A 4,800 metros sobre el nivel del mar, donde la atmósfera es tan delgada que las estrellas parecen tocar la tierra, los pobladores de la Puna jujeña en Argentina comparten desde hace generaciones relatos que desafían la explicación racional: luces flotantes que aparecen en las noches despejadas, danzando sobre las lagunas saladas, cambiando de color del azul profundo al naranja intenso y, lo más inquietante, respondiendo a la presencia humana con movimientos que parecen deliberados. Los habitantes de la región las llaman "los visitantes del Abra", y ahora, por primera vez en la historia, un equipo científico de la Universidad de Buenos Aires y el CONICET las ha documentado con instrumental de precisión, obteniendo datos que confunden a los físicos atmosféricos.

El fenómeno se centra en el Abra del Acay, un paso montañoso entre los departamentos de Cochinoca y Yavi, donde la laguna de Puestu Nueva brilla con salinidad cristalina durante el día y se convierte en escenario de luces erráticas durante la noche. Los registros indígenas de los pueblos kolla mencionan estas luces desde el siglo XVI, describiéndolas como "espíritus de los antepasados que vigilan el agua". Los cronistas coloniales las reportaron como "fuegos fatuos gigantes". Y en 1978, el ejército argentino documentó una observación múltiple durante un ejercicio de alta montaña, archivando el incidente como "fenómeno atmosférico sin clasificación".

Lo que distingue esta investigación de intentos anteriores es la sofisticación del equipo desplegado. Durante 45 días consecutivos en el invierno austral de 2026, el equipo del Dr.
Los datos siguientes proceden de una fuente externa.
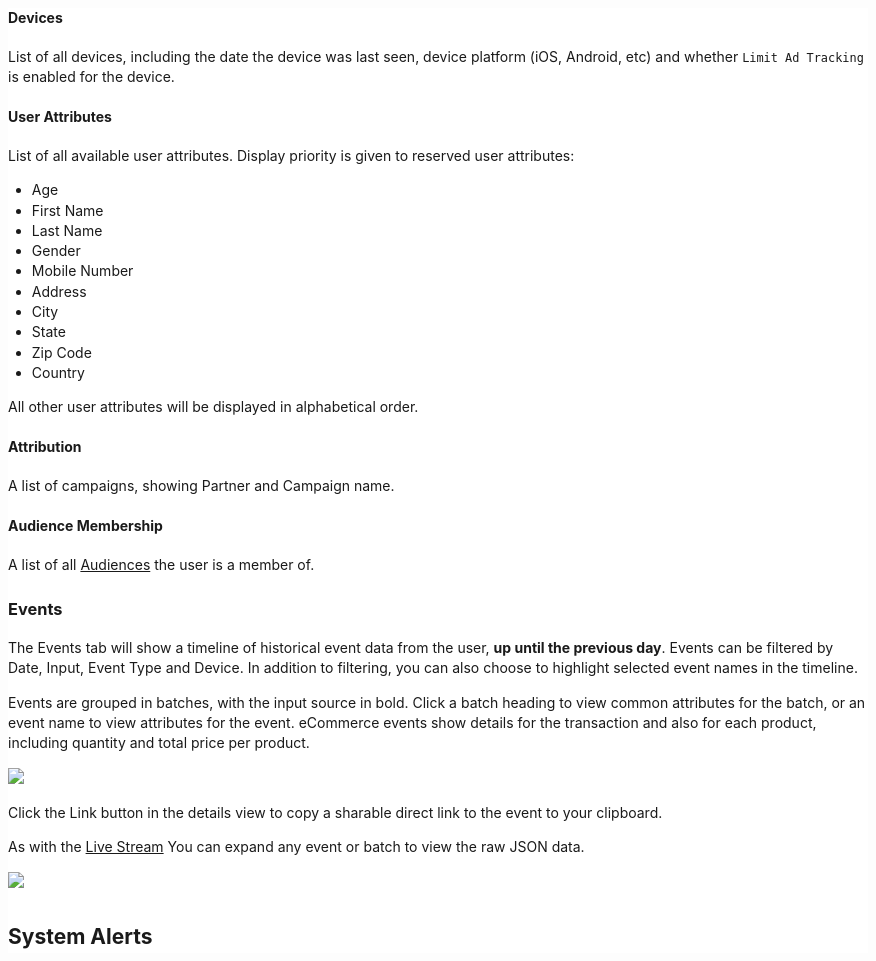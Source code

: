 #### Devices

List of all devices, including the date the device was last seen, device platform (iOS, Android, etc) and whether `Limit Ad Tracking` is enabled for the device.

#### User Attributes

List of all available user attributes. Display priority is given to reserved user attributes:

* Age
* First Name
* Last Name
* Gender
* Mobile Number
* Address
* City
* State
* Zip Code
* Country

All other user attributes will be displayed in alphabetical order.

#### Attribution

A list of campaigns, showing Partner and Campaign name.



#### Audience Membership

A list of all [Audiences](/platform-guide/audiences/) the user is a member of.

### Events

The Events tab will show a timeline of historical event data from the user, <strong>up until the previous day</strong>. Events can be filtered by Date, Input, Event Type and Device. In addition to filtering, you can also choose to highlight selected event names in the timeline.

Events are grouped in batches, with the input source in bold. Click a batch heading to view common attributes for the batch, or an event name to view attributes for the event. eCommerce events show details for the transaction and also for each product, including quantity and total price per product.

![](/images/uav-events-1a.png)

Click the Link button in the details view to copy a sharable direct link to the event to your clipboard.

As with the [Live Stream](/platform-guide/live-stream#examining-a-specific-event) You can expand any event or batch to view the raw JSON data.

![](/images/uav-events-2a.png)

## System Alerts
Ricardo Mendoza —físico especialista en plasma atmosférico— instaló una estación móvil con espectrómetro de alta resolución, magnetómetro de protones, cámaras térmicas y sensores de ionización. Los resultados, preliminares pero asombrosos, muestran emisiones luminosas que no corresponden a ningún espectro conocido de descarga eléctrica, combustión o bioluminiscencia.

"Las luces emiten en longitudes de onda entre 380 y 720 nanómetros, cubriendo prácticamente todo el espectro visible, pero con picos anormales en el ultravioleta cercano que no deberían atravesar la atmósfera a esta altitud sin dispersión extrema", detalla Mendoza en una entrevista desde su laboratorio en Buenos Aires. "Además, las lecturas de ionización del aire aumentan un 300% en un radio de 50 metros alrededor de las luces, sin correlación con actividad eléctrica atmosférica. Es como si el aire mismo se estuviera excitando de manera selectiva."
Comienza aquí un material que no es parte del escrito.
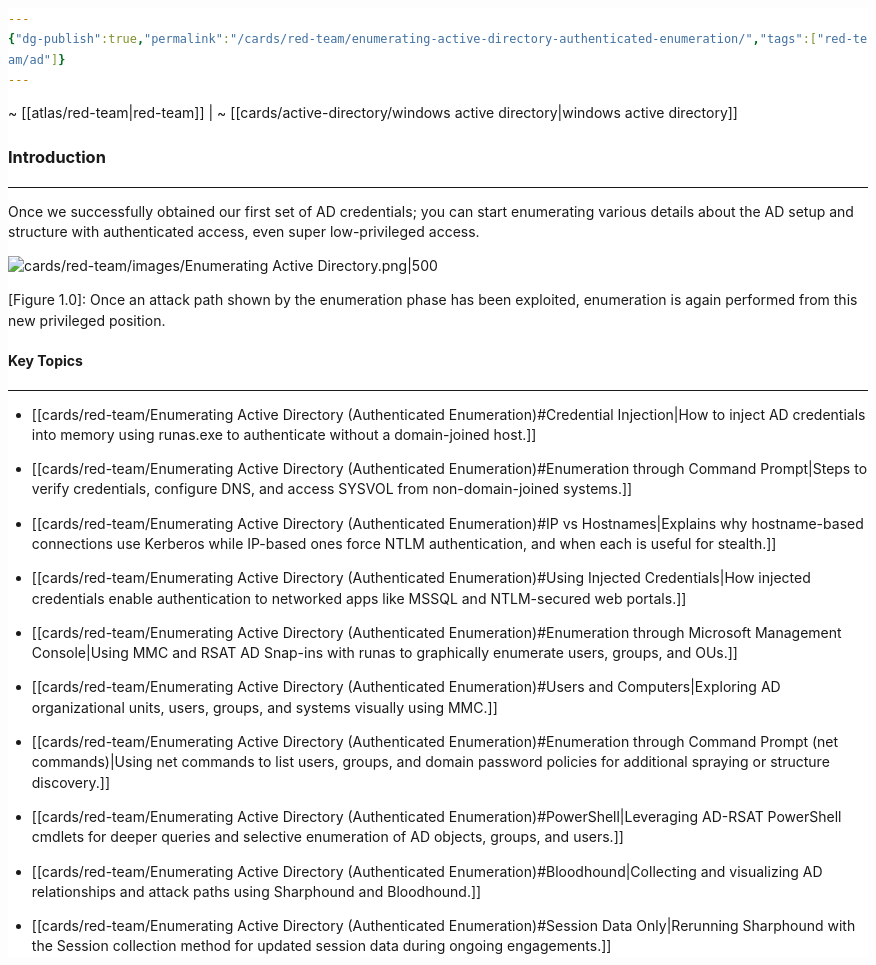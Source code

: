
 ```yaml
---
{"dg-publish":true,"permalink":"/cards/red-team/enumerating-active-directory-authenticated-enumeration/","tags":["red-team/ad"]}
---
```


~ [[atlas/red-team\|red-team]] | ~ [[cards/active-directory/windows active directory\|windows active directory]]
### Introduction 
---
Once we successfully obtained our first set of AD credentials; you can start enumerating various details about the AD setup and structure with authenticated access, even super low-privileged access.

![cards/red-team/images/Enumerating Active Directory.png|500](/img/user/cards/red-team/images/Enumerating%20Active%20Directory.png)

[Figure 1.0]: Once an attack path shown by the enumeration phase has been exploited, enumeration is again performed from this new privileged position.

#### Key Topics
---

- [[cards/red-team/Enumerating Active Directory (Authenticated Enumeration)#Credential Injection\|How to inject AD credentials into memory using runas.exe to authenticate without a domain-joined host.]]

- [[cards/red-team/Enumerating Active Directory (Authenticated Enumeration)#Enumeration through Command Prompt\|Steps to verify credentials, configure DNS, and access SYSVOL from non-domain-joined systems.]]

- [[cards/red-team/Enumerating Active Directory (Authenticated Enumeration)#IP vs Hostnames\|Explains why hostname-based connections use Kerberos while IP-based ones force NTLM authentication, and when each is useful for stealth.]]

- [[cards/red-team/Enumerating Active Directory (Authenticated Enumeration)#Using Injected Credentials\|How injected credentials enable authentication to networked apps like MSSQL and NTLM-secured web portals.]]

- [[cards/red-team/Enumerating Active Directory (Authenticated Enumeration)#Enumeration through Microsoft Management Console\|Using MMC and RSAT AD Snap-ins with runas to graphically enumerate users, groups, and OUs.]]

- [[cards/red-team/Enumerating Active Directory (Authenticated Enumeration)#Users and Computers\|Exploring AD organizational units, users, groups, and systems visually using MMC.]]

- [[cards/red-team/Enumerating Active Directory (Authenticated Enumeration)#Enumeration through Command Prompt (net commands)\|Using net commands to list users, groups, and domain password policies for additional spraying or structure discovery.]]

- [[cards/red-team/Enumerating Active Directory (Authenticated Enumeration)#PowerShell\|Leveraging AD-RSAT PowerShell cmdlets for deeper queries and selective enumeration of AD objects, groups, and users.]]

- [[cards/red-team/Enumerating Active Directory (Authenticated Enumeration)#Bloodhound\|Collecting and visualizing AD relationships and attack paths using Sharphound and Bloodhound.]]

- [[cards/red-team/Enumerating Active Directory (Authenticated Enumeration)#Session Data Only\|Rerunning Sharphound with the Session collection method for updated session data during ongoing engagements.]]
Las hipótesis actuales se dividen en dos campos. La primera sugiere un fenómeno geológico único: la Puna jujeña es una de las regiones con mayor concentración de minerales conductores de América del Sur, incluyendo vetas de cobre, litio y elementos de tierras raras. Algunos científicos especulan que las diferencias de potencial electromagnético entre la corteza y la ionosfera, amplificadas por la altitud extrema, podrían generar descargas de plasma de baja temperatura que se manifiestan como luces. "Sería un fenómeno similar a las luces de Hessdalen en Noruega, pero en un contexto geológico completamente diferente", compara la geofísica chilena Ana María Vásquez, quien colabora en el estudio.

La segunda hipótesis, más controvertida, apunta a actividad sísmica precursora. El noroeste argentino es una zona de intensa actividad tectónica, y estudios recientes en Japón y China han demostrado que el estrés en rocas ígneas puede liberar cargas eléctricas que ionizan el aire antes de terremotos mayores. El equipo de Buenos Aires detectó microtremores inusuales en los días previos a las apariciones más brillantes, aunque la correlación estadística aún es insuficiente para afirmar una causalidad.

Para las comunidades locales, la ciencia solo confirma lo que siempre supieron. Doña Rosa Quispe, de 82 años, curandera kolla de la comunidad de Casabindo, comparte: "Ellos vienen cuando el agua está en paz y la gente está dividida. No son malos, son advertencias de que algo se mueve bajo la tierra. Ahora los doctores de la ciudad vienen con sus máquinas, pero nosotros ya sabíamos que el Abra tiene memoria y habla con luz."

El equipo científico planea una segunda expedición en noviembre de 2026, durante la temporada de máxima actividad luminosa, con drones equipados con sensores de espectroscopía más sofisticados y balizas de rastreo tridimensional. Si el fenómeno puede ser reproducido y modelado, podría abrir una nueva página en la física atmosférica y, quizás, en la predicción sísmica.

Hasta entonces, las luces del Abra del Acay continúan su danza milenaria sobre las lagunas saladas, desafiando la explicación, alimentando la maravilla y recordándonos que, incluso en la era de los satélites y los supercomputadores, la Puna aún guarda secretos que solo revela a quienes se atreven a mirar las estrellas desde sus 4,800 metros de altitud.